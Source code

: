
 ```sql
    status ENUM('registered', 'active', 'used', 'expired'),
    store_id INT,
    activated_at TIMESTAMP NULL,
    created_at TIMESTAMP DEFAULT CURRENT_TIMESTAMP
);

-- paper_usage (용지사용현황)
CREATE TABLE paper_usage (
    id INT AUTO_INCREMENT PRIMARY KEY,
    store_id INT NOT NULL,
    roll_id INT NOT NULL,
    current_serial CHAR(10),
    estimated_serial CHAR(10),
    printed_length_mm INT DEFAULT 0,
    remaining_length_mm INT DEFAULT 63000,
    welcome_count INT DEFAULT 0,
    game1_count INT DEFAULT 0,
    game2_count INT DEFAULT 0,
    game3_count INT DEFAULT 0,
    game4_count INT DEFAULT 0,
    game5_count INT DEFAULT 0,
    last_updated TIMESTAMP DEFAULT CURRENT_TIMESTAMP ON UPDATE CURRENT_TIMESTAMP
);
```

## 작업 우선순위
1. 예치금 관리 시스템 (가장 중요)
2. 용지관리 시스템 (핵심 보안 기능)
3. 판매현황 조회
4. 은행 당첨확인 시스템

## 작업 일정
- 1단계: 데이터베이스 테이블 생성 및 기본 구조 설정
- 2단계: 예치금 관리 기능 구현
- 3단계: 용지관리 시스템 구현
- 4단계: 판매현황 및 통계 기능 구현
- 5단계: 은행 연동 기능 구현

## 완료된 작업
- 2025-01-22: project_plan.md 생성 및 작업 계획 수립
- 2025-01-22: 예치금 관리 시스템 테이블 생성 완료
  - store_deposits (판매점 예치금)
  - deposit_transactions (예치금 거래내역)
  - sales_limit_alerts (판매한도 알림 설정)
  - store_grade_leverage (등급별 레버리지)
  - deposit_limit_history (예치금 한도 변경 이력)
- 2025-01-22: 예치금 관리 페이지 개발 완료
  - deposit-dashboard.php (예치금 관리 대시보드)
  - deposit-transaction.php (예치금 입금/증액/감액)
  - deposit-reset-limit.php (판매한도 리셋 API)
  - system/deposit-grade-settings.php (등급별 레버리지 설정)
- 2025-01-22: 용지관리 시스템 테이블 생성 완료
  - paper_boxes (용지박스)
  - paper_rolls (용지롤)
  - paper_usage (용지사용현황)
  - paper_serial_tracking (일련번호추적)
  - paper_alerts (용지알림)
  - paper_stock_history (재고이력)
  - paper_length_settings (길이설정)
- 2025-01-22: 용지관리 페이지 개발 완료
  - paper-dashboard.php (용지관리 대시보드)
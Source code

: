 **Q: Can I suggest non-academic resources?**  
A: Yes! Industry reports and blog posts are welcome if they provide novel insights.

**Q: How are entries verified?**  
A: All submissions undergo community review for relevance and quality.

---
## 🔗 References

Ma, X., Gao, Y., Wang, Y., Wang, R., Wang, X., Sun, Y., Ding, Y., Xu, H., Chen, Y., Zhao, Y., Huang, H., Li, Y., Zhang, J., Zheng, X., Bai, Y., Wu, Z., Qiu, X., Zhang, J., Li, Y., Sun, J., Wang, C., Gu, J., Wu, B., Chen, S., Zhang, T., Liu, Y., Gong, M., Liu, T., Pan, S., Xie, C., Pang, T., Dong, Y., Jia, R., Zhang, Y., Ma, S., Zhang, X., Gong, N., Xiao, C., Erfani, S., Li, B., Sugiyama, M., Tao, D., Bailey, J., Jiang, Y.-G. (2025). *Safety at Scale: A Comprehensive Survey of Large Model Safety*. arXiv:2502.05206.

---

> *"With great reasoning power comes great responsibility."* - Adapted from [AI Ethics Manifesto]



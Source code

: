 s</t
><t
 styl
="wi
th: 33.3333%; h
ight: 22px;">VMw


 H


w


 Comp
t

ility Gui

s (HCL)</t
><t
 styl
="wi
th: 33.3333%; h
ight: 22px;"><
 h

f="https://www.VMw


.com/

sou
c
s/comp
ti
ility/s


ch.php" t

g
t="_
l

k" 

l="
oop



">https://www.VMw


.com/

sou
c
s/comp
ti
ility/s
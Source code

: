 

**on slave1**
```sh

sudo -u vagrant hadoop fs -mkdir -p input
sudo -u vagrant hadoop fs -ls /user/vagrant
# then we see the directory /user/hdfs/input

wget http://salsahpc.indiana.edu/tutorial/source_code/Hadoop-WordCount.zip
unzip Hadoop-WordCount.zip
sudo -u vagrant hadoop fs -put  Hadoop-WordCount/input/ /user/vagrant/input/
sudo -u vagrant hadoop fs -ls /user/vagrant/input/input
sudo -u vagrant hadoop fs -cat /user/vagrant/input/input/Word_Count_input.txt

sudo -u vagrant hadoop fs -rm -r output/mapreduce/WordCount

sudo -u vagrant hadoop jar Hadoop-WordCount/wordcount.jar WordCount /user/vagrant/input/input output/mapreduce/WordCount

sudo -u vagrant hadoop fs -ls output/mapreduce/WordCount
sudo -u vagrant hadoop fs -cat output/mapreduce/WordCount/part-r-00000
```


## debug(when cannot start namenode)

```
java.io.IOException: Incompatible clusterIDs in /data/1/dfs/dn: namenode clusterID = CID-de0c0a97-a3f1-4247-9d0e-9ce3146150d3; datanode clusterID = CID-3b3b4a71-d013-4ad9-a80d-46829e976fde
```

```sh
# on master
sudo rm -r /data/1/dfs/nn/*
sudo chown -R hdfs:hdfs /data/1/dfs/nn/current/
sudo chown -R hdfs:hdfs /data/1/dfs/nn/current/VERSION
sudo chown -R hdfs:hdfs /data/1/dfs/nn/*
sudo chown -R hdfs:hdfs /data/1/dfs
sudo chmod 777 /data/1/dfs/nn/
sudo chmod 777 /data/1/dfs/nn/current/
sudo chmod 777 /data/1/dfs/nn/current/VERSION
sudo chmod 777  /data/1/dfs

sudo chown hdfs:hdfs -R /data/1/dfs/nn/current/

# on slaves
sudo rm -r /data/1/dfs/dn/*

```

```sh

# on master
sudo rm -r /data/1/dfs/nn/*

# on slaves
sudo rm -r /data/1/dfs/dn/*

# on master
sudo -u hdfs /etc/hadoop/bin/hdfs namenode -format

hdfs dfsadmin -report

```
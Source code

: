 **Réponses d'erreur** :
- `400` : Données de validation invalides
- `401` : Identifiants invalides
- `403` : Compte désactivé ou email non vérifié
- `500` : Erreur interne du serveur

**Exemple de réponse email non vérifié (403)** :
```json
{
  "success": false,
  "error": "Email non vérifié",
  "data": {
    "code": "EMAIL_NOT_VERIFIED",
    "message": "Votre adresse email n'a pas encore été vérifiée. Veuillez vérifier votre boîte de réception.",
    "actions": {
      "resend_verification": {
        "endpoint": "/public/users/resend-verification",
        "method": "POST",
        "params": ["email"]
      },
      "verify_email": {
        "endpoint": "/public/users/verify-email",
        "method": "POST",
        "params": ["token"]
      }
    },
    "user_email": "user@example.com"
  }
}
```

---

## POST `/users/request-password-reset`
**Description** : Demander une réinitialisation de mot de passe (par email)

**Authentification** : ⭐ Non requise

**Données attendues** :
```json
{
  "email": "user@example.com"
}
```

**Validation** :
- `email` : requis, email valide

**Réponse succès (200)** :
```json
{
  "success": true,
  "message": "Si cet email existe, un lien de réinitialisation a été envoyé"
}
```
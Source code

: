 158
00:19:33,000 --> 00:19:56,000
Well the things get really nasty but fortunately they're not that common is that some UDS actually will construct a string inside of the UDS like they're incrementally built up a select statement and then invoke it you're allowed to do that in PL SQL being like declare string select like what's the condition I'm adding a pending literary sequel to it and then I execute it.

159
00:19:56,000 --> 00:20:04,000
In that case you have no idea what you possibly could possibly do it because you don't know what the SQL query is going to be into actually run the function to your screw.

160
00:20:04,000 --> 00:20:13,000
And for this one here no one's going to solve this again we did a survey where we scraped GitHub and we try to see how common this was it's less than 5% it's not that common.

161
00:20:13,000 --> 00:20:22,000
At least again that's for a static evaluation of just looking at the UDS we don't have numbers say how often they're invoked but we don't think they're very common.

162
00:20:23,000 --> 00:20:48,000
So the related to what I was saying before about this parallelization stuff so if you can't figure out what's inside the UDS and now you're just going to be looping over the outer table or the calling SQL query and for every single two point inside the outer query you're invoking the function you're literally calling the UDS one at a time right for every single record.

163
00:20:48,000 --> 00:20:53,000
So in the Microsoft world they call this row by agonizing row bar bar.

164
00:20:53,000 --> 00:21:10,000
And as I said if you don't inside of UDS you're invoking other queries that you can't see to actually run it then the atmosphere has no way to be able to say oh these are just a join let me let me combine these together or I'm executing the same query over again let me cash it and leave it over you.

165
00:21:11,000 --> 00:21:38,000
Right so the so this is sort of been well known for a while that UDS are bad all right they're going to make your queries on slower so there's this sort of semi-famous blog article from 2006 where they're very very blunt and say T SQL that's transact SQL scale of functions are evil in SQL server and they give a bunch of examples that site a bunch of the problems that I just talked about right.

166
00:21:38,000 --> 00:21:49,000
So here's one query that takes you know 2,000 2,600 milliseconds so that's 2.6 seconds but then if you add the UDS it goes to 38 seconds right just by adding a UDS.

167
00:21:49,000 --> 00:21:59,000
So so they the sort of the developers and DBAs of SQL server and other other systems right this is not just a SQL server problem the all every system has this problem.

- Required work: Whenever a line in the records above contains the string "right", copy that line.

- Written response:
So the related to what I was saying before about this parallelization stuff so if you can't figure out what's inside the UDS and now you're just going to be looping over the outer table or the calling SQL query and for every single two point inside the outer query you're invoking the function you're literally calling the UDS one at a time right for every single record.
Right so the so this is sort of been well known for a while that UDS are bad all right they're going to make your queries on slower so there's this sort of semi-famous blog article from 2006 where they're very very blunt and say T SQL that's transact SQL scale of functions are evil in SQL server and they give a bunch of examples that site a bunch of the problems that I just talked about right.
So here's one query that takes you know 2,000 2,600 milliseconds so that's 2.6 seconds but then if you add the UDS it goes to 38 seconds right just by adding a UDS.
So so they the sort of the developers and DBAs of SQL server and other other systems right this is not just a SQL server problem the all every system has this problem.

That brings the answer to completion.